╔══
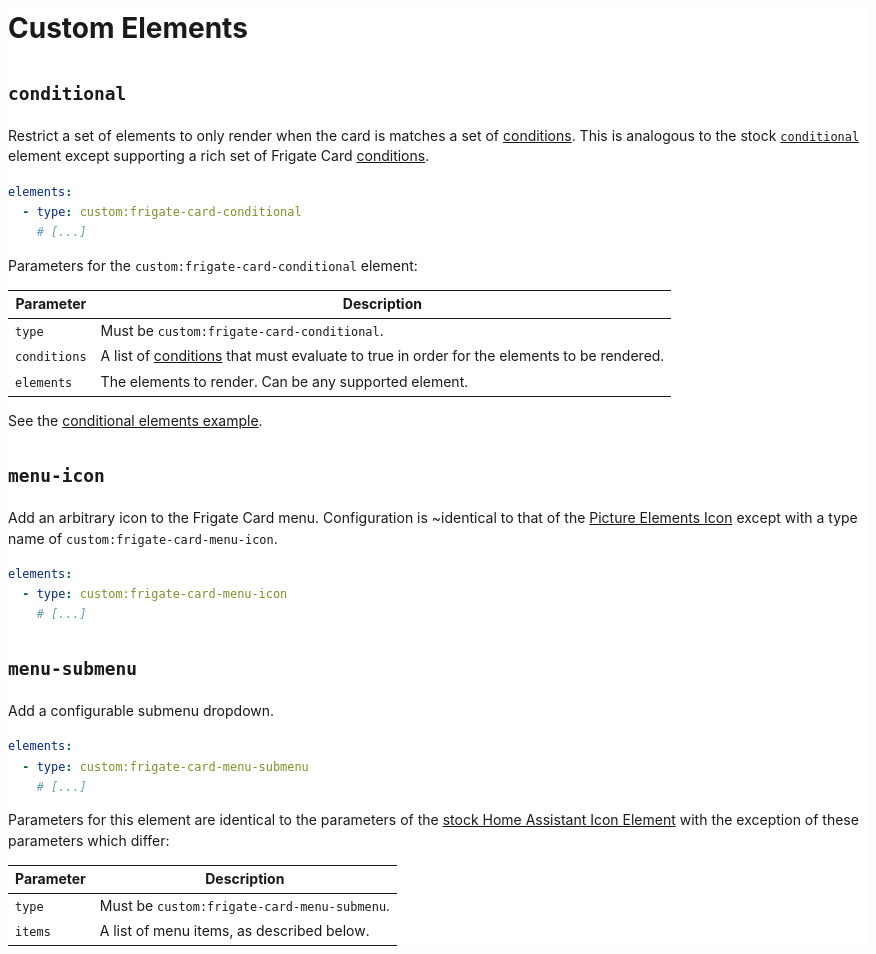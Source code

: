 # Custom Elements

## `conditional`

Restrict a set of elements to only render when the card is matches a set of [conditions](../../conditions.md). This is analogous to the stock [`conditional`](../stock/README.md?id=conditional) element except supporting a rich set of Frigate Card [conditions](../../conditions.md).

```yaml
elements:
  - type: custom:frigate-card-conditional
    # [...]
```

Parameters for the `custom:frigate-card-conditional` element:

| Parameter    | Description                                                                                                      |
| ------------ | ---------------------------------------------------------------------------------------------------------------- |
| `type`       | Must be `custom:frigate-card-conditional`.                                                                       |
| `conditions` | A list of [conditions](../../conditions.md) that must evaluate to true in order for the elements to be rendered. |
| `elements`   | The elements to render. Can be any supported element.                                                            |

See the [conditional elements example](../../../examples.md?id=conditional-elements).

## `menu-icon`

Add an arbitrary icon to the Frigate Card menu. Configuration is ~identical to that of the [Picture Elements Icon](https://www.home-assistant.io/lovelace/picture-elements/#icon-element) except with a type name of `custom:frigate-card-menu-icon`.

```yaml
elements:
  - type: custom:frigate-card-menu-icon
    # [...]
```

## `menu-submenu`

Add a configurable submenu dropdown.

```yaml
elements:
  - type: custom:frigate-card-menu-submenu
    # [...]
```

Parameters for this element are identical to the parameters of the [stock Home Assistant Icon Element](https://www.home-assistant.io/lovelace/picture-elements/#icon-element) with the exception of these parameters which differ:

| Parameter | Description                                 |
| --------- | ------------------------------------------- |
| `type`    | Must be `custom:frigate-card-menu-submenu`. |
| `items`   | A list of menu items, as described below.   |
╚══
What is needed
Find each line of the data above that holds the word "with", then copy it.

Exercise output
Add an arbitrary icon to the Frigate Card menu. Configuration is ~identical to that of the [Picture Elements Icon](https://www.home-assistant.io/lovelace/picture-elements/#icon-element) except with a type name of `custom:frigate-card-menu-icon`.
Parameters for this element are identical to the parameters of the [stock Home Assistant Icon Element](https://www.home-assistant.io/lovelace/picture-elements/#icon-element) with the exception of these parameters which differ:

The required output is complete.